Die Schutzgebietsverwaltung des Wildnisgebietes Dürrenstein-Lassingtal hat es sich zur Aufgabe gemacht, Menschen eine emotionale Verbundenheit mit der Natur zu ermöglichen.

Wasser im Wald

Wildnisgebiet
Artikel
Eine zentrale Herausforderung für Ökosysteme und nachhaltige Bewirtschaftung. Erkenntnisse vom "Tag der Wildnis".

Das Symposium „Wasser im Wald“ im Rahmen des „Tags der Wildnis“ im Wildnisgebiet Dürrenstein-Lassingtal bot einen fundierten interdisziplinären Austausch über die essentiellen Funktionen von Wäldern im Wasserkreislauf und die Auswirkungen des Klimawandels auf dieses komplexe System. Fachleute aus Wissenschaft, Forstwirtschaft, dem Naturschutz und der zuständigen Behörden beleuchteten die Rolle der Wälder als Wasserspeicher und Ökosystemdienstleister sowie die Herausforderungen, die sich durch den globalen Wandel für deren Bewirtschaftung und den Schutz der Biodiversität ergeben.

Ökosysteme unter Druck - Der Klimawandel und die Wasserverfügbarkeit

Univ. Prof. Dr. Martin Kainz von der Universität für Weiterbildung Krems und dem WasserCluster Lunz eröffnete das Symposium mit einem Vortrag, der die komplexen Wechselwirkungen zwischen Wasser und Ökosystemen im Wandel des Klimas untersuchte.

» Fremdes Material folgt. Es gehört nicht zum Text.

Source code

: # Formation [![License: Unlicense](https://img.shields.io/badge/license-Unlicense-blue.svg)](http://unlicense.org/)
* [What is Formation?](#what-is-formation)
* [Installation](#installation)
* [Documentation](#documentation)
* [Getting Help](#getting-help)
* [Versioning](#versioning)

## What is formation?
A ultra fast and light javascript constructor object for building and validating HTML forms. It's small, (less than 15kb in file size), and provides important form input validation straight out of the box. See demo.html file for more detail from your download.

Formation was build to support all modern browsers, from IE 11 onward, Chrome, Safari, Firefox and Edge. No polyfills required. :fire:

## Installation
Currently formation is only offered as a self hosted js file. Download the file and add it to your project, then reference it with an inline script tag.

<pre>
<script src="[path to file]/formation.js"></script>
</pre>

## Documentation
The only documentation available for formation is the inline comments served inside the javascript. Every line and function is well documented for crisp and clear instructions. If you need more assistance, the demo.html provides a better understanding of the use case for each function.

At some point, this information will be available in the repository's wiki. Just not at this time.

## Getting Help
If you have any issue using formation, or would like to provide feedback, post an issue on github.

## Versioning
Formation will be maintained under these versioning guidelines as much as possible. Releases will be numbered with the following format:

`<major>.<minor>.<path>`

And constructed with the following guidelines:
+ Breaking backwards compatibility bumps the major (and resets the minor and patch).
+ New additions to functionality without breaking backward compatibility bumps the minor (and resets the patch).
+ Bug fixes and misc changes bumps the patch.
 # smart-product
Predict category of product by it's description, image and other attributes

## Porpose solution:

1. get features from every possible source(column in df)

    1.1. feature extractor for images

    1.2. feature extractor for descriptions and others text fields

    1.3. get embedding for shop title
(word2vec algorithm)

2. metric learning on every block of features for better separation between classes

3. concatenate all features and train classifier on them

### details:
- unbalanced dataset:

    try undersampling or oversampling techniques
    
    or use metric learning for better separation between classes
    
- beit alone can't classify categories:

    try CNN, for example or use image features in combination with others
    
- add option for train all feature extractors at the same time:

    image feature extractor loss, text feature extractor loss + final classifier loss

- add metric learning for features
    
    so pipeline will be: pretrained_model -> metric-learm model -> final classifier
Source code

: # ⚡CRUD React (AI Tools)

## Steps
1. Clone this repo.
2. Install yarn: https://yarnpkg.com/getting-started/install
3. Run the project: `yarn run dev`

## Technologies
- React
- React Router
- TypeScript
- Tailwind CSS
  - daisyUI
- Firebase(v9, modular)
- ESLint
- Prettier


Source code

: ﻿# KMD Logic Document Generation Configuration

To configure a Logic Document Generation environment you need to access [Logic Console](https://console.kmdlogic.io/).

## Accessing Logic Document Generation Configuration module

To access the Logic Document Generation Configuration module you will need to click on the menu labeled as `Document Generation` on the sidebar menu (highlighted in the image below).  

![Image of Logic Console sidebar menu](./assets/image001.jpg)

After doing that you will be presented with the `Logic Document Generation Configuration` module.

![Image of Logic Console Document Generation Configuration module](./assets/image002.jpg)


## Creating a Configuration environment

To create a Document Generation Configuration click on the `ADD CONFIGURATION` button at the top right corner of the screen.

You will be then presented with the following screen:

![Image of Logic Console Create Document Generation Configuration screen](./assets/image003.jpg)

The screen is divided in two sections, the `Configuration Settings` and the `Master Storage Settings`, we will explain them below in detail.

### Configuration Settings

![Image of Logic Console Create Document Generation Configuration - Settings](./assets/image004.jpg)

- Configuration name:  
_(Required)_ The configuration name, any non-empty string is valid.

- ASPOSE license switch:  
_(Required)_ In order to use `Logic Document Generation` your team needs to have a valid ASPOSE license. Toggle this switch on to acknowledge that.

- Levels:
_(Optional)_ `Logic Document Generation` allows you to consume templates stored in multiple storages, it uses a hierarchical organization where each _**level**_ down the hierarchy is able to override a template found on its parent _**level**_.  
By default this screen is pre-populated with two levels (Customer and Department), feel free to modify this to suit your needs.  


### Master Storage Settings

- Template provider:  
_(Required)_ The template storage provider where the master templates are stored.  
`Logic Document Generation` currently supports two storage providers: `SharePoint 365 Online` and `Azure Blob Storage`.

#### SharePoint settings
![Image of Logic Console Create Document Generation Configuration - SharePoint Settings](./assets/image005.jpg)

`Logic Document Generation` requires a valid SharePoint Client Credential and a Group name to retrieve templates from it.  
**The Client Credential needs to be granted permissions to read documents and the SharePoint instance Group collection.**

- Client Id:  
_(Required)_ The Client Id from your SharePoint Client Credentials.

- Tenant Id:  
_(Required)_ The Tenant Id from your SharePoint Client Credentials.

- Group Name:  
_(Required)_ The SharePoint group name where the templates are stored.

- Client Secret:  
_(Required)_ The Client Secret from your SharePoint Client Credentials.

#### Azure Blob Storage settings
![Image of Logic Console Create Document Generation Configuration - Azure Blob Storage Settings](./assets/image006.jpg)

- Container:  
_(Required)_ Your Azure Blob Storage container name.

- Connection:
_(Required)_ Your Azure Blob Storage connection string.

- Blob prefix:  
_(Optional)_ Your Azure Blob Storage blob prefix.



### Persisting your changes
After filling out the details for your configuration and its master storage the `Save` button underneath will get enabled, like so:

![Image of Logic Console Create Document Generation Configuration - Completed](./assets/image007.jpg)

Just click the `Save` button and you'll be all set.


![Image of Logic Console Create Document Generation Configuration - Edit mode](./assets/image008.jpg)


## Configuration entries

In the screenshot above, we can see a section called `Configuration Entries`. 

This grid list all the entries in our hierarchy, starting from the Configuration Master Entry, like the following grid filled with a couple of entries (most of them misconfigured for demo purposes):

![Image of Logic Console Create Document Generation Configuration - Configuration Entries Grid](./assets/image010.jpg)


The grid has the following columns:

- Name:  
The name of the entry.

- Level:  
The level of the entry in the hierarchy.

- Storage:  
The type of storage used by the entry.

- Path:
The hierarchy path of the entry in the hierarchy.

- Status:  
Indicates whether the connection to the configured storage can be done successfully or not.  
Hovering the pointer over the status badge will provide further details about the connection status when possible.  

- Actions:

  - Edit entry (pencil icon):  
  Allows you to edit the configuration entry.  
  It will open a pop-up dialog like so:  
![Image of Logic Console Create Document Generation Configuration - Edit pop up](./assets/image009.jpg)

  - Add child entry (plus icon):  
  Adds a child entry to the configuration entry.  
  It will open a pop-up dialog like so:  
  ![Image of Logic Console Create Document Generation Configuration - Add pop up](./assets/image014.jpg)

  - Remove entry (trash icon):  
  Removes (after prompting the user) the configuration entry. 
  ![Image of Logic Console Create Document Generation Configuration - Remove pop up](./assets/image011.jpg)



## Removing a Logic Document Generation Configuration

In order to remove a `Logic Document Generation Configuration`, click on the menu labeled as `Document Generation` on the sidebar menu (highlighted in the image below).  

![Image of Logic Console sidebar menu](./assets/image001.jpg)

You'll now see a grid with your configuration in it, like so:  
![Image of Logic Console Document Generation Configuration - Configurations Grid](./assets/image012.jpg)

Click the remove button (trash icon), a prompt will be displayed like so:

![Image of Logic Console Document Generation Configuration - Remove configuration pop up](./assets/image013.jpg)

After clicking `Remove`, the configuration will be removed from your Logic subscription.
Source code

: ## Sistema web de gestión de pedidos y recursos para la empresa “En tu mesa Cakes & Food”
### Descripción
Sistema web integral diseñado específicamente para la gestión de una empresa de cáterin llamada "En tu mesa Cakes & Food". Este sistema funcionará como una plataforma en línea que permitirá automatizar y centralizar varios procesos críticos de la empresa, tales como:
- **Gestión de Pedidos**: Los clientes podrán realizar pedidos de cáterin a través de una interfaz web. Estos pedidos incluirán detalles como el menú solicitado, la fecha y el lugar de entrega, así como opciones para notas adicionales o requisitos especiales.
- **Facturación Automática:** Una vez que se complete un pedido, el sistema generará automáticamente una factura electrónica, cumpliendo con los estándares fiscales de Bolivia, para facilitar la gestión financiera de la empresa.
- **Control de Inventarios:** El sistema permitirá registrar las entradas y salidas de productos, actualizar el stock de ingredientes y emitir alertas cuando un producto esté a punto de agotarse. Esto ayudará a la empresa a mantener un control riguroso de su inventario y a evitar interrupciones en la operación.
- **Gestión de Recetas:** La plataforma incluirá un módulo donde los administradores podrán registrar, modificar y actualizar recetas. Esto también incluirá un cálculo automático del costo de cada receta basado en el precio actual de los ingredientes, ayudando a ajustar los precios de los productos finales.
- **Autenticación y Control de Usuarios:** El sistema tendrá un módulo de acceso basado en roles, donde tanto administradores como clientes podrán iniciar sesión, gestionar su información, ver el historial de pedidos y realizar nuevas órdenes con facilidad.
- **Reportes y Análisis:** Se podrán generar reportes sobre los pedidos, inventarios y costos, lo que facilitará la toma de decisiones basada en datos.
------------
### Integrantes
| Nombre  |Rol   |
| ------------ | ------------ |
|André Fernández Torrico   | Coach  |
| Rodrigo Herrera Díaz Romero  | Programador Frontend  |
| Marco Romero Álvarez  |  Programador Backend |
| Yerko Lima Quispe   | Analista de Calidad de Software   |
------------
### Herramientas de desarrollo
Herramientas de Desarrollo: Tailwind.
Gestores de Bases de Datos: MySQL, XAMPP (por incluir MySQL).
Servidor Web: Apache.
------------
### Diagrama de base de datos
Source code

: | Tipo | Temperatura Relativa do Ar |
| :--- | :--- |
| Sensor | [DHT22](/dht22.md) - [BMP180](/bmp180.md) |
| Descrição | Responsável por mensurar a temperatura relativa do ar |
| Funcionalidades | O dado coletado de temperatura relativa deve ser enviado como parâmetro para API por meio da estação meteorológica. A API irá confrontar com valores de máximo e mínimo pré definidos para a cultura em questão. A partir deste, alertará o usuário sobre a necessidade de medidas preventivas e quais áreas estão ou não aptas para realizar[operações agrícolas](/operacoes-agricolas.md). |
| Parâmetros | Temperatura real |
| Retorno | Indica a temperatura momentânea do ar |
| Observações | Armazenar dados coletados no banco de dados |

Kainz machte deutlich, wie steigende Temperaturen und veränderte Niederschlagsmuster die natürlichen Süßwassersysteme unter Druck setzen. Besonders betonte er die Bedeutung intakter Naturräume und Flusseinzugsgebiete für die natürliche Wasserspeicherung. Diese bieten nicht nur Schutz vor Überschwemmungen und Dürreperioden, sondern sichern auch die Verfügbarkeit von Wasser für Mensch und Natur. Dabei hob er hervor, dass technische Lösungen allein nicht ausreichen, sondern der Fokus auf sogenannten „Nature-based Solutions“ liegen müsse. Der Erhalt von Lebensräumen, die das natürliche Wassermanagement unterstützen, sei unerlässlich, um den Herausforderungen des Klimawandels zu begegnen.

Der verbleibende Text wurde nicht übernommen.